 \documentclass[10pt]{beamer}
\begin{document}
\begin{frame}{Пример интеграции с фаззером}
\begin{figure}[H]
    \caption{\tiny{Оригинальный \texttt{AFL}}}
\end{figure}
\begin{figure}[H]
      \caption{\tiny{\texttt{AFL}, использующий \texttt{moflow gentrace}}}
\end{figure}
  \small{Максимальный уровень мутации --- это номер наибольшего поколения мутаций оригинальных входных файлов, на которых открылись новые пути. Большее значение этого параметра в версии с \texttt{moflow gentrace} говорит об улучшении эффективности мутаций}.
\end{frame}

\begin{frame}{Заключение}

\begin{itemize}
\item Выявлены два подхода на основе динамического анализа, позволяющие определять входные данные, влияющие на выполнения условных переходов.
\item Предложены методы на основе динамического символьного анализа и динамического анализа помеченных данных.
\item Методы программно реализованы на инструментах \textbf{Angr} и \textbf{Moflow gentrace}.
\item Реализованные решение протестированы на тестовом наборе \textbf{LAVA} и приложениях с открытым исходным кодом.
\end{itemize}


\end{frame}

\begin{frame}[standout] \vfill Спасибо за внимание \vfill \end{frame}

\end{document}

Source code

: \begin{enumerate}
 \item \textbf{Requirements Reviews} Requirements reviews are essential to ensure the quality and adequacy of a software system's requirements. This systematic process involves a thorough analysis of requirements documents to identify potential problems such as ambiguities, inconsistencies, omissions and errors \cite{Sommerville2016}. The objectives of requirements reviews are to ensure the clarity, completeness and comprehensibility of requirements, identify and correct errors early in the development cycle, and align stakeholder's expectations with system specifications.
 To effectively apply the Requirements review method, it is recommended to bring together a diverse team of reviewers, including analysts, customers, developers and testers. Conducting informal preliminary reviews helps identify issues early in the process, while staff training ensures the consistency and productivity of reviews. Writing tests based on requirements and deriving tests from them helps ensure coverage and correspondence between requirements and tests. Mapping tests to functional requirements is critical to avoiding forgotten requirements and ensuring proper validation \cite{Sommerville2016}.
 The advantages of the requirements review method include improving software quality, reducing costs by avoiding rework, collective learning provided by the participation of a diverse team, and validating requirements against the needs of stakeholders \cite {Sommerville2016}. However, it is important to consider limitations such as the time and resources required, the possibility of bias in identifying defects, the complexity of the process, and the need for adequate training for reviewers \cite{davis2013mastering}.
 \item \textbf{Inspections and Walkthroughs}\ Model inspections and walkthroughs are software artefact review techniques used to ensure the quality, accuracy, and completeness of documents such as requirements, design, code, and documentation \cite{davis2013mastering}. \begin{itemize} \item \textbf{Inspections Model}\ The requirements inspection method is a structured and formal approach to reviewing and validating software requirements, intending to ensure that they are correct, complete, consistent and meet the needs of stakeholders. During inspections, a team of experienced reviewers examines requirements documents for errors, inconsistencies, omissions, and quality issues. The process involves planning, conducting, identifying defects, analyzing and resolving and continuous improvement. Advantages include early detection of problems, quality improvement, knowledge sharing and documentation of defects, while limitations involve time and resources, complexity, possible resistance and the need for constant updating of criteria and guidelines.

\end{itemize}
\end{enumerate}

:: WHAT IS BEING ASKED ::
Show the lines of the records that include the string "tiny".

:: ANSWER FOR THIS EXERCISE ::
    \caption{\tiny{Оригинальный \texttt{AFL}}}
      \caption{\tiny{\texttt{AFL}, использующий \texttt{moflow gentrace}}}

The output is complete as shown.